Legalise undercover cops, starve gangsters – ACP Hinds
ASSISTANT Commissioner of Police Glenmore Hinds has asked the government to enact legislation allowing cops to infiltrate and gather evidence against organised criminal gangs.
Hinds made the call during a roundtable discussion entitled ‘Guns, Gangs and Governance’ hosted by the United States Agency for International Development/Community Empowerment and Transformation Project (USAID/COMET) at the Hilton Hotel on Tuesday.
“If a policeman goes to court and stands up and says ‘I was working undercover’, they will say ‘no. he provoked the crime’,” Hinds said of the current situation.
“We need to go to a stage where policemen can legally infiltrate gangs and go to court and tell the judge that such and such is part of a gang,” he added.

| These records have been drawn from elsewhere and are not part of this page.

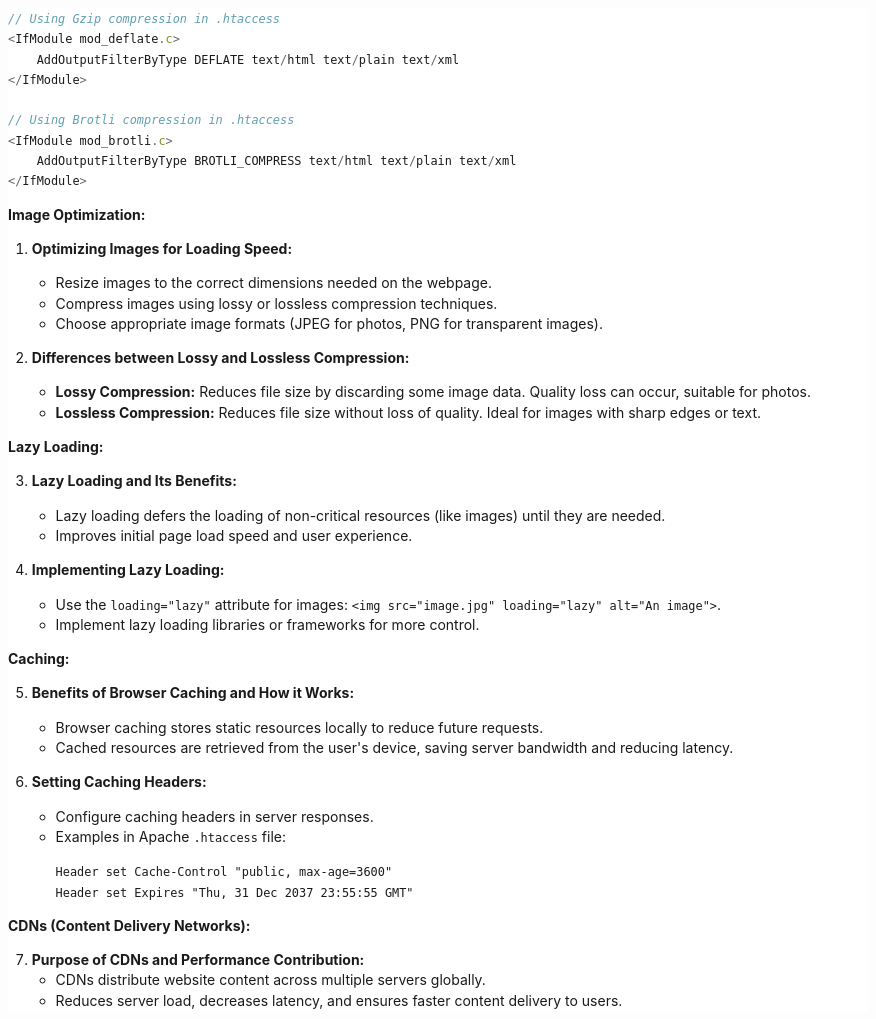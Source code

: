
 ```javascript
// Using Gzip compression in .htaccess
<IfModule mod_deflate.c>
    AddOutputFilterByType DEFLATE text/html text/plain text/xml
</IfModule>

// Using Brotli compression in .htaccess
<IfModule mod_brotli.c>
    AddOutputFilterByType BROTLI_COMPRESS text/html text/plain text/xml
</IfModule>
```

**Image Optimization:**

1. **Optimizing Images for Loading Speed:**
   - Resize images to the correct dimensions needed on the webpage.
   - Compress images using lossy or lossless compression techniques.
   - Choose appropriate image formats (JPEG for photos, PNG for transparent images).

2. **Differences between Lossy and Lossless Compression:**
   - **Lossy Compression:** Reduces file size by discarding some image data. Quality loss can occur, suitable for photos.
   - **Lossless Compression:** Reduces file size without loss of quality. Ideal for images with sharp edges or text.

**Lazy Loading:**

3. **Lazy Loading and Its Benefits:**
   - Lazy loading defers the loading of non-critical resources (like images) until they are needed.
   - Improves initial page load speed and user experience.

4. **Implementing Lazy Loading:**
   - Use the `loading="lazy"` attribute for images: `<img src="image.jpg" loading="lazy" alt="An image">`.
   - Implement lazy loading libraries or frameworks for more control.

**Caching:**

5. **Benefits of Browser Caching and How it Works:**
   - Browser caching stores static resources locally to reduce future requests.
   - Cached resources are retrieved from the user's device, saving server bandwidth and reducing latency.

6. **Setting Caching Headers:**
   - Configure caching headers in server responses.
   - Examples in Apache `.htaccess` file:
     ```
     Header set Cache-Control "public, max-age=3600"
     Header set Expires "Thu, 31 Dec 2037 23:55:55 GMT"
     ```

**CDNs (Content Delivery Networks):**

7. **Purpose of CDNs and Performance Contribution:**
   - CDNs distribute website content across multiple servers globally.
   - Reduces server load, decreases latency, and ensures faster content delivery to users.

Hinds is calling for a situation similar to what exists in the United States and Britain.
“In America police infiltrate gangs and in England… they have laws to facilitate [such], whereas in Jamaica you are told that you are provoking the offence and you might very well be charged,” he said, noting that he would like to see legislation making even membership of a gang a criminal offence.
Yesterday the ACP also called for legislation to take the profit out of organised crime including a stop on the awarding of government contracts to known gang leaders and their cronies.

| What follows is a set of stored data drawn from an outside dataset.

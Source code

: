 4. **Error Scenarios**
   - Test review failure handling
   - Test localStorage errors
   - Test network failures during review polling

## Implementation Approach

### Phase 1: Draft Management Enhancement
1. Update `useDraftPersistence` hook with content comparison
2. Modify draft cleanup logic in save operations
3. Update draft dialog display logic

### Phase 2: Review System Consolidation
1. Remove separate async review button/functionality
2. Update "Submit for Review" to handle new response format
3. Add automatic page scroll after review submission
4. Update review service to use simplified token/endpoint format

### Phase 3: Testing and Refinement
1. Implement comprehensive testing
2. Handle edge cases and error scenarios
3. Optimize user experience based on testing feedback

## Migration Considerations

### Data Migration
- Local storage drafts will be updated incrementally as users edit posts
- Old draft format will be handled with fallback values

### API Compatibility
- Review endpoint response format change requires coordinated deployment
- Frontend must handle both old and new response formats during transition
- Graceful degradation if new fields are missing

“We must consciously seek to starve criminal gangs of funding, and one way of doing this is to ensure that they do not benefit from government contracts,” he said.
“It is to my knowledge that some of these gangs benefit from government contracts and I stand here waiting to be corrected by persons. We can’t be serious if we are helping to enrich these gangs,” he added.
To assist in preventing such an occurrence, Hinds said the police were more than willing to perform ‘clean bill of health’ checks on any prospective contract awardee at the request of a government agency.
He also urged private sector entities to make full use of this service, noting that currently several private sector entities could unwittingly be sponsoring events staged by dons.